[SOURCE MATERIAL]:
━━━

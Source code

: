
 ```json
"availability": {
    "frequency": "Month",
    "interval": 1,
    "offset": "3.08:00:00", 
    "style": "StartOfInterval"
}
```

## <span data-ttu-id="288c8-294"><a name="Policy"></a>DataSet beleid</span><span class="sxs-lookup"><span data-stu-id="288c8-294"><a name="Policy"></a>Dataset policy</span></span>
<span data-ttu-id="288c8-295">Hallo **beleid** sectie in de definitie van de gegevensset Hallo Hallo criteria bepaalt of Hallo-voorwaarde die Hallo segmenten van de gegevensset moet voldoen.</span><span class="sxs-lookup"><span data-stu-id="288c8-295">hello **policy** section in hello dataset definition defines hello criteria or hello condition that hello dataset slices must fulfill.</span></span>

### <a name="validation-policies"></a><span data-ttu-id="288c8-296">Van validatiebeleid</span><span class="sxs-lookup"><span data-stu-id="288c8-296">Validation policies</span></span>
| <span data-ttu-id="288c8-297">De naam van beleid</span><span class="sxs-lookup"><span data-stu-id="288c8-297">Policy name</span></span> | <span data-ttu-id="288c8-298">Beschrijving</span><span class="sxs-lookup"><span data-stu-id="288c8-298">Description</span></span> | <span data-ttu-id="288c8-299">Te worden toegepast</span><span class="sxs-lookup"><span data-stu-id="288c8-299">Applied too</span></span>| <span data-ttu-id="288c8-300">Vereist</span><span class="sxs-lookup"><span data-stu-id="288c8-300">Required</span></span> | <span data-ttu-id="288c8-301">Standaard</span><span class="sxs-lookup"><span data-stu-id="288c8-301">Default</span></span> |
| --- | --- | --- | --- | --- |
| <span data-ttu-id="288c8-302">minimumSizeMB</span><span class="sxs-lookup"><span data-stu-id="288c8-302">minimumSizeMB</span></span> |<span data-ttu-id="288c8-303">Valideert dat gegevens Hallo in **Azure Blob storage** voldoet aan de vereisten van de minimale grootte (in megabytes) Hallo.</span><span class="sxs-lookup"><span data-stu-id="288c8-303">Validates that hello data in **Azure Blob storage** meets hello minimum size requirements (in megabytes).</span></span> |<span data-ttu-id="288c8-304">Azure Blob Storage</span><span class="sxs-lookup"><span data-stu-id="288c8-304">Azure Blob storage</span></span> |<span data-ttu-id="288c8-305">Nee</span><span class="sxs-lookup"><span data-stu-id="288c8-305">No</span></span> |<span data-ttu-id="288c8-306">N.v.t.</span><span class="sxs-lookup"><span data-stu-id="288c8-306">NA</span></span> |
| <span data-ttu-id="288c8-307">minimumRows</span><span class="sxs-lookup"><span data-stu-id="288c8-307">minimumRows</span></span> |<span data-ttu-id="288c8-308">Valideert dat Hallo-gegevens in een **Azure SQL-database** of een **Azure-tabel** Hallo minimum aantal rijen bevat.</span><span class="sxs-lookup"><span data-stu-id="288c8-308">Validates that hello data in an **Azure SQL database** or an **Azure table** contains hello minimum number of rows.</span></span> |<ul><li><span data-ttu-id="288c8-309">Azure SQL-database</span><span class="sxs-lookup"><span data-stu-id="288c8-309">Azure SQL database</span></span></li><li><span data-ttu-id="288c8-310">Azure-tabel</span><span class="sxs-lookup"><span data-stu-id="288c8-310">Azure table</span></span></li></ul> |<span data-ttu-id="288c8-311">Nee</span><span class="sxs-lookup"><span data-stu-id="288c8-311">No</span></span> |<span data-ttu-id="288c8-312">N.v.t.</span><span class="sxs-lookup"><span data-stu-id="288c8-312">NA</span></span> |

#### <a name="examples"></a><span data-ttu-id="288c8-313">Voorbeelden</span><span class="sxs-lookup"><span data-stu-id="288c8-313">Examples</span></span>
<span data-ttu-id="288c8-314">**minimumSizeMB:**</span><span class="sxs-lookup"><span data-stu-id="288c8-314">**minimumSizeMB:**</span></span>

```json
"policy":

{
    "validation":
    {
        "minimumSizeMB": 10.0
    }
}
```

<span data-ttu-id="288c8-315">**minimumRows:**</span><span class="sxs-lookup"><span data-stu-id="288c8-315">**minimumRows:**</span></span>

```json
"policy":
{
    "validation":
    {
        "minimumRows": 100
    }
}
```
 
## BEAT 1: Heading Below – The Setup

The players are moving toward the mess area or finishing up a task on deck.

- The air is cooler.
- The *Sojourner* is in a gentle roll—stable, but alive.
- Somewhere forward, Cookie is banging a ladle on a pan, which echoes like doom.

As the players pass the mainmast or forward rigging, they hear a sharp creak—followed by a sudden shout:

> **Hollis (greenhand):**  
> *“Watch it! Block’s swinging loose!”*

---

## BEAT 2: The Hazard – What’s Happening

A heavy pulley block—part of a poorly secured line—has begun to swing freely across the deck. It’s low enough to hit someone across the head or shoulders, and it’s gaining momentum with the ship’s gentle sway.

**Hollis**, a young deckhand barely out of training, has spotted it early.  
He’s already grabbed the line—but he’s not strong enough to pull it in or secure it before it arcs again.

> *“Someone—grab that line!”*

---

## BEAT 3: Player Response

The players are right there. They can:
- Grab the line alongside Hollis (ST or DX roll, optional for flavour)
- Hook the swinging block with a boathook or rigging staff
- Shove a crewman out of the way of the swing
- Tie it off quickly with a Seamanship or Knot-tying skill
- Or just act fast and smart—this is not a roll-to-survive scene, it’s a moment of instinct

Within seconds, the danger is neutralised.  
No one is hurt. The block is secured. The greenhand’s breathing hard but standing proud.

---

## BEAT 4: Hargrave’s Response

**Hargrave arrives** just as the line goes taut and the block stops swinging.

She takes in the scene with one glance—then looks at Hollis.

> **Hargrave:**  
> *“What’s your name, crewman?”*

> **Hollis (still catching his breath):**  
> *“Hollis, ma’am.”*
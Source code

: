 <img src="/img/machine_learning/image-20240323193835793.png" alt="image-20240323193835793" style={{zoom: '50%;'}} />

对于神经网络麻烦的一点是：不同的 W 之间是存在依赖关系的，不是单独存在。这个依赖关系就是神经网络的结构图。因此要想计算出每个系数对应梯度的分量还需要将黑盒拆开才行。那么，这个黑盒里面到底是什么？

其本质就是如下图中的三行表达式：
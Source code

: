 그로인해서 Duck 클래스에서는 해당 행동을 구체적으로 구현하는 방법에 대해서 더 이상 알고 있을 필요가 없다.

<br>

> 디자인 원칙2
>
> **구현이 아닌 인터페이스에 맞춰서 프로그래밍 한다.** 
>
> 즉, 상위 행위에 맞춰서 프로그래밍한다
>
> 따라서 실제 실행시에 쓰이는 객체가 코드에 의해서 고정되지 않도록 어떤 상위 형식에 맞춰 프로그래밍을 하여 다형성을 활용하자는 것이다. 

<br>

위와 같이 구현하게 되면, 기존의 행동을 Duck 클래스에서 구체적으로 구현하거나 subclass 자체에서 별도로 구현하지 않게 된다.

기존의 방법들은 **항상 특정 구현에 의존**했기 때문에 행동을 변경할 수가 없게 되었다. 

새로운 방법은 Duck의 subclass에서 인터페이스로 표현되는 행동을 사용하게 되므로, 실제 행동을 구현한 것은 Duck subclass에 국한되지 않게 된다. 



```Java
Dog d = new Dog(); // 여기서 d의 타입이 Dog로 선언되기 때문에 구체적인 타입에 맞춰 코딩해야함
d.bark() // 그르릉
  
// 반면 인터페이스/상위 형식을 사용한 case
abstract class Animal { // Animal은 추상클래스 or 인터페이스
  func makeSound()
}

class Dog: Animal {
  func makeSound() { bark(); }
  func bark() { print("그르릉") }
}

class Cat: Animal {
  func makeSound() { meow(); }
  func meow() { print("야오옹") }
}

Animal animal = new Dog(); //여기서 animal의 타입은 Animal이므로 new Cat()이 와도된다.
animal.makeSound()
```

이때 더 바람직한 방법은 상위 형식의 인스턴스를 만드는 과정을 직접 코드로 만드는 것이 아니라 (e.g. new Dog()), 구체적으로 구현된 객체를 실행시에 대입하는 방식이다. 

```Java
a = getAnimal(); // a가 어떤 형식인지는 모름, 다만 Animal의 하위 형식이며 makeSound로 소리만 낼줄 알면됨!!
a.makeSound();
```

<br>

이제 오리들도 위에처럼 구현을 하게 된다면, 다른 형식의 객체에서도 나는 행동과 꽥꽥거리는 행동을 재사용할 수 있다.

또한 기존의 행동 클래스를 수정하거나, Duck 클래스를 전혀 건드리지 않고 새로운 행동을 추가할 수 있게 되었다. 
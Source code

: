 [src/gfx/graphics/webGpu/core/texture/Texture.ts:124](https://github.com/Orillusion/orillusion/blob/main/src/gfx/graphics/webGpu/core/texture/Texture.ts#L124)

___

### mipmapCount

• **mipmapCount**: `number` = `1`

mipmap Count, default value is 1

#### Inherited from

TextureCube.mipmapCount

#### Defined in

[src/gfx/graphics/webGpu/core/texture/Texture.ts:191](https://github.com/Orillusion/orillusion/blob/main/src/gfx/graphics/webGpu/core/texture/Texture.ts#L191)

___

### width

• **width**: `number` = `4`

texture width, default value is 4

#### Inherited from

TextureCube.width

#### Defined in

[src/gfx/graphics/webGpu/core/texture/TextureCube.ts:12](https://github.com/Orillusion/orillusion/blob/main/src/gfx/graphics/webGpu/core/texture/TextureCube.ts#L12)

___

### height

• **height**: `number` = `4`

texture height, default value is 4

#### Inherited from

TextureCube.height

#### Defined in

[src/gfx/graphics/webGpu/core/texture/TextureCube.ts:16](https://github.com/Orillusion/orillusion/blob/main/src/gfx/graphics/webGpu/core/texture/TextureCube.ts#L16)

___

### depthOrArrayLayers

━━━

[WORK ITEM]: Copy every line from the material in which the word "gentle" can be found.

[ANSWER TO THE EXERCISE]:
- The *Sojourner* is in a gentle roll—stable, but alive.
A heavy pulley block—part of a poorly secured line—has begun to swing freely across the deck. It’s low enough to hit someone across the head or shoulders, and it’s gaining momentum with the ship’s gentle sway.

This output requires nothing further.